The 1927 Club Nacional de Football tour of North America covered the United States, Cuba and Mexico. After its successful 1925 European tour, the Uruguayan team received worldwide offers and decided to play another series of friendly matches. The 21-match tour yielded 15 wins, two draws and one loss; three games were cancelled. They scored 75 goals and allowed 20.

Overview 
A delegation led by José María Delgado, Rodolfo Gorriti, Jose Richling, and the Uruguayan ambassador to the U.S. left Montevideo in February. Emilio Servetti Mitre was the coach and Juan Kirschberg the physiotherapist. The players were Andrés Mazali, Fausto Batignani, Antonio Urdinarán, Emilio Recoba, Diego Fernández, Queirolo, José Leandro Andrade, Alfredo Zibechi, José Vanzzino, Lorenzo Fernández, Alfredo Ghierra, Santos Urdinarán, Héctor Scarone, Pedro Petrone, Ángel Romano, Héctor Castro, Zoilo Saldombide, Haeberli, José Pedro Cea and Finamore.

U.S. games 
Nacional's arrival generated enthusiasm, since several players were champions at the Olympics in Paris three years earlier. The fact that José Leandro Andrade was African American evoked support from fans. Association football was not widespread, and their opponents were professional representatives of European countries. The football was violent, comparable to American football. An American said at the beginning of the tour, "We are going to beat them at any price".

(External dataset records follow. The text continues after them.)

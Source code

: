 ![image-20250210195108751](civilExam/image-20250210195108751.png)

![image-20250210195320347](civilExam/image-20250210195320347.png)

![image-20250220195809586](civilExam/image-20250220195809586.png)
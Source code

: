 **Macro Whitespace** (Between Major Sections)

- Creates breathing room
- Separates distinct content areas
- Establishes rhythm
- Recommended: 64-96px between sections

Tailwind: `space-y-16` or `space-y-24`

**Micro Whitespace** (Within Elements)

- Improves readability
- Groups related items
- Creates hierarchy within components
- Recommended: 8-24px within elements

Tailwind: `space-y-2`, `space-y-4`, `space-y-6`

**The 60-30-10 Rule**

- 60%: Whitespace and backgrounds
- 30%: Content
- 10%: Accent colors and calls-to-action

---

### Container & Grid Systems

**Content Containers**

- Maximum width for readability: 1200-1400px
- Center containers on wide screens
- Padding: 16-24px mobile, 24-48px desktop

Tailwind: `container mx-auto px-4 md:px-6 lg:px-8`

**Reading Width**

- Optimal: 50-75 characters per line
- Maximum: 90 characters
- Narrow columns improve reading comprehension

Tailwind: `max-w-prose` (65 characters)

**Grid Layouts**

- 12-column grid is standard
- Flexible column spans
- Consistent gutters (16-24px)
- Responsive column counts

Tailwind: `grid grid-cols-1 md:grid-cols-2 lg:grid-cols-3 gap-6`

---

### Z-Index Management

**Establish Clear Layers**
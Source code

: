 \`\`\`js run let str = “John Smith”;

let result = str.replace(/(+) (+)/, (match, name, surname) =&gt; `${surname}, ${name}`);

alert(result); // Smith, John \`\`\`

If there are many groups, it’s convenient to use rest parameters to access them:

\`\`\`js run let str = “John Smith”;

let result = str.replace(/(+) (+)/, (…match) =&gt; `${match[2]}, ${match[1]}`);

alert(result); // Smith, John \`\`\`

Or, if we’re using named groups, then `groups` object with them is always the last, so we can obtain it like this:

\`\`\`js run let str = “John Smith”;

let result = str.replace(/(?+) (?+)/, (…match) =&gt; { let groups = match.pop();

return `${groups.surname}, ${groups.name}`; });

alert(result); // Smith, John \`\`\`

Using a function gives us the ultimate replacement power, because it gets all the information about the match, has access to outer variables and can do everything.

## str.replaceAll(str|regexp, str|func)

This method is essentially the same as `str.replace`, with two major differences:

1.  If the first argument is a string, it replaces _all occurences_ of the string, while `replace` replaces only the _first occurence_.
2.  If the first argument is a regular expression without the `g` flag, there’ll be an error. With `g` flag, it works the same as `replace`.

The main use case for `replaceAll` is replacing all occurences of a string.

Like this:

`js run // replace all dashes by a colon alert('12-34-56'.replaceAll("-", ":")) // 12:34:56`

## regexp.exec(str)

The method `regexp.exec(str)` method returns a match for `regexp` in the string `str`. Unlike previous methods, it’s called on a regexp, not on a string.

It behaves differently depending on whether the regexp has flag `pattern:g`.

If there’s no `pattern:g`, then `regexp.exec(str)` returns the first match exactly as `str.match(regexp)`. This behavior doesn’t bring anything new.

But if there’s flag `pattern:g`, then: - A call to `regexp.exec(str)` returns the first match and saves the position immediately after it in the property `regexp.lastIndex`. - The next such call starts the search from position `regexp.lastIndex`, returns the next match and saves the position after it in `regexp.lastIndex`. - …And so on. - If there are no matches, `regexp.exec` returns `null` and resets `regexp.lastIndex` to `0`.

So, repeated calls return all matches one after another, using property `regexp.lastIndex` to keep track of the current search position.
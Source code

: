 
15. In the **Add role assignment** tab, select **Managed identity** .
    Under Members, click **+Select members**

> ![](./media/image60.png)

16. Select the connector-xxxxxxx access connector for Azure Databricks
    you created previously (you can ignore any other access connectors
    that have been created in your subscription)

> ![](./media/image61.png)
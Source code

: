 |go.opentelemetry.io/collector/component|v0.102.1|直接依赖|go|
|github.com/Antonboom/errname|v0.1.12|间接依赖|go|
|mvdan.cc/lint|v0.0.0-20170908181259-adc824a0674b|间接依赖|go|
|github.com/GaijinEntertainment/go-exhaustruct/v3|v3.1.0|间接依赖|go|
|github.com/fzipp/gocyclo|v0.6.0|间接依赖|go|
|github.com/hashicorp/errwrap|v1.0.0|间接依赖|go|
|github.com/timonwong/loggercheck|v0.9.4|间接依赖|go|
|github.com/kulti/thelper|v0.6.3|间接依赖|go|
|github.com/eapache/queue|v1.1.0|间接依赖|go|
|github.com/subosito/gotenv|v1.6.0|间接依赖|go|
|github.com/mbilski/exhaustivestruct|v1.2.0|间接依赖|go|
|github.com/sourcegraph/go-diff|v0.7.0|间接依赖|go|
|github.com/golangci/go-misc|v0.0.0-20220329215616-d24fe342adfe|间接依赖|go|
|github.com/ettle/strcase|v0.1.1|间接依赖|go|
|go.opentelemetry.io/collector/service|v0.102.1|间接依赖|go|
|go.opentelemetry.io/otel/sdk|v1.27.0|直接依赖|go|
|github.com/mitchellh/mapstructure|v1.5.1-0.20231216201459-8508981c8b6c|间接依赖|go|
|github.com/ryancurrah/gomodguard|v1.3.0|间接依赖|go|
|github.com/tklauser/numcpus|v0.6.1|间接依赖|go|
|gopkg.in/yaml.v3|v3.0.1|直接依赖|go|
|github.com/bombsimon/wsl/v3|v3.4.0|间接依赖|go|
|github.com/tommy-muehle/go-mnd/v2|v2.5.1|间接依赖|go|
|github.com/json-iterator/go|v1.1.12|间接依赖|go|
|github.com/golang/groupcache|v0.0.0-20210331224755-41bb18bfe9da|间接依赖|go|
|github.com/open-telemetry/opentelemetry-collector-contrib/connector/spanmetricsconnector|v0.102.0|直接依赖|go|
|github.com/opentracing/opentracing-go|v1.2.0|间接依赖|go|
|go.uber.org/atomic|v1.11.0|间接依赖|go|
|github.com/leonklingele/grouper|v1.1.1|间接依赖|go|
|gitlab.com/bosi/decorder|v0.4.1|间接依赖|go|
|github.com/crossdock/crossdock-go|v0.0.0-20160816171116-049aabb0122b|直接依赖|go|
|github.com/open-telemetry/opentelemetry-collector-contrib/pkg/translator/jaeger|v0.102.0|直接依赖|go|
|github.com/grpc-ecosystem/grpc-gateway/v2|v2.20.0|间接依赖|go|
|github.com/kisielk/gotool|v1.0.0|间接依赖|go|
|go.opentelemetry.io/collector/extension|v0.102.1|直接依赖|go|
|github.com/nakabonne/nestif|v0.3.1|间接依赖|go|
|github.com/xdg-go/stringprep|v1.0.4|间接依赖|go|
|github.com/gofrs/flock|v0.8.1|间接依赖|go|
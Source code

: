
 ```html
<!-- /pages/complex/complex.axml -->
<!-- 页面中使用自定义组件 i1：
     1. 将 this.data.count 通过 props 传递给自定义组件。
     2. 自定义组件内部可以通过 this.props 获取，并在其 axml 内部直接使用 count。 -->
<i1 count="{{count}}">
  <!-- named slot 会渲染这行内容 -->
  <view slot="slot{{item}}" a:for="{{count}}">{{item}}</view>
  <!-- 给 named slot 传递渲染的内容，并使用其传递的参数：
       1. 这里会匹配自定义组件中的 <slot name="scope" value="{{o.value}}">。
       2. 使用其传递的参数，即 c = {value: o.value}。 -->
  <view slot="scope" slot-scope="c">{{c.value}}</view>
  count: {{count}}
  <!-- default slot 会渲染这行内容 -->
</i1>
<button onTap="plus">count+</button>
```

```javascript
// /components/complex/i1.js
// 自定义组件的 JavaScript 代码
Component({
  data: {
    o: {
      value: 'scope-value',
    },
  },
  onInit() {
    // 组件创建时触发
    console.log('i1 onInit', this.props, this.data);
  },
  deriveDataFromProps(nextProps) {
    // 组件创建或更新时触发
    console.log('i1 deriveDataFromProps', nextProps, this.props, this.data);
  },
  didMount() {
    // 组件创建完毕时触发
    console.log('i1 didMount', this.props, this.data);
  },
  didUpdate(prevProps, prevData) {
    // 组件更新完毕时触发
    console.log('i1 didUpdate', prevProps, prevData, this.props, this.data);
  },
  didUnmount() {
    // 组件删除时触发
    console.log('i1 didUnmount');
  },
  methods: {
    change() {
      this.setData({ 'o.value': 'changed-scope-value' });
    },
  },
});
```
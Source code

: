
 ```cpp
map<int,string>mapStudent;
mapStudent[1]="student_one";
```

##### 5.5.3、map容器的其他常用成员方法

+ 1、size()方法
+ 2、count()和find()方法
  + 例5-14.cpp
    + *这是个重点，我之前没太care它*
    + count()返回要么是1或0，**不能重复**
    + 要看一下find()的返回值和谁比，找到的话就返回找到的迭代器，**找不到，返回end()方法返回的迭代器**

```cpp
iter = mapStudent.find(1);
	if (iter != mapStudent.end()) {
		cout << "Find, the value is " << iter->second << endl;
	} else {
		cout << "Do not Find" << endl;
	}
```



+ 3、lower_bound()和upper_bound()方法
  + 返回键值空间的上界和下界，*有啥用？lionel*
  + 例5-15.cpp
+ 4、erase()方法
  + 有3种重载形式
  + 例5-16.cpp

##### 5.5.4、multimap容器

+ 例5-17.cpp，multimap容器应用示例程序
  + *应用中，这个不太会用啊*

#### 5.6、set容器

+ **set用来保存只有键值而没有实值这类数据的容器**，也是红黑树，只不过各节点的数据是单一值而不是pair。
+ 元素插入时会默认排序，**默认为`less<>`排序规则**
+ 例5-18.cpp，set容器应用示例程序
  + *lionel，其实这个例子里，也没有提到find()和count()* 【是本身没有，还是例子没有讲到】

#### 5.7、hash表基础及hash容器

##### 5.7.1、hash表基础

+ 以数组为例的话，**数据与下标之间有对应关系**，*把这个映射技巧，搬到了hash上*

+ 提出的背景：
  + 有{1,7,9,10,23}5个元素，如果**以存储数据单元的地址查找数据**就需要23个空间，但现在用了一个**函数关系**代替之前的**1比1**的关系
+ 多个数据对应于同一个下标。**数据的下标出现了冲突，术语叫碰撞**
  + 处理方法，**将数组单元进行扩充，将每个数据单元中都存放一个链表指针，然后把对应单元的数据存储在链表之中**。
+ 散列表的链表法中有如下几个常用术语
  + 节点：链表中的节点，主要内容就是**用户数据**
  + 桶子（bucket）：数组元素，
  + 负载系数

The debut was a 6–1 victory over Indiana Flooring before 20,000 spectators. From the beginning the press was surprised by Nacional's play, especially that of Hector Scarone and José Leandro Andrade. The tour's second match, against the Brooklyn Wanderers, ended in a 2–2 draw before 15,000 spectators. The draw was celebrated by the locals, because of Nacional's status as Olympic champions and their past performance. When the game was tied 1–1 Diego Fernández began bleeding from a blow between the eyes, which caused a fight with Morris and Lyall which was stopped by the police. The referee sent Fernández off, and he was replaced by José Andrade.

The next game was against the Newark Skeeters. It was suspended after 20 minutes with Newark leading 1–0 because José Pedro Cea exchanged blows with local player Daley. The fight spread, and almost 500 people charged onto the pitch before the police arrived. Although the referee was willing to continue play, the match was indefinitely suspended to prevent another riot.

The following game was against the American League, with Nacional acclaimed by the spectators after a 4–2 victory; rough play was "absent". Nacional then drew, 1–1, against the Fall River Marksmen before a crowd of 7,000. Afterwards, a rematch against the Brooklyn Wanderers was played and the game was eagerly awaited because of the previous game's riot. Nacional won 2–0, and the game was played without incident.

The game against Boston, before 7,000 spectators, was suspended with Boston leading 3–2 because of disturbances on the pitch. After the referee awarded a penalty which was protested by the Nacional players, Boston's McArthur was hit; this led to a brawl of all the players, provoking a pitch invasion of 2,000 people from the stands. The police intervened, leading the Uruguayan players to the locker room and providing a police escort from the stadium. Two Boston players and two women who had entered the pitch in the fight were slightly injured. This, the third fight in seven games, raised doubts that the tour would continue. Uruguayan Consul General Joseph Richling intervened on Nacional's behalf so the tour could continue.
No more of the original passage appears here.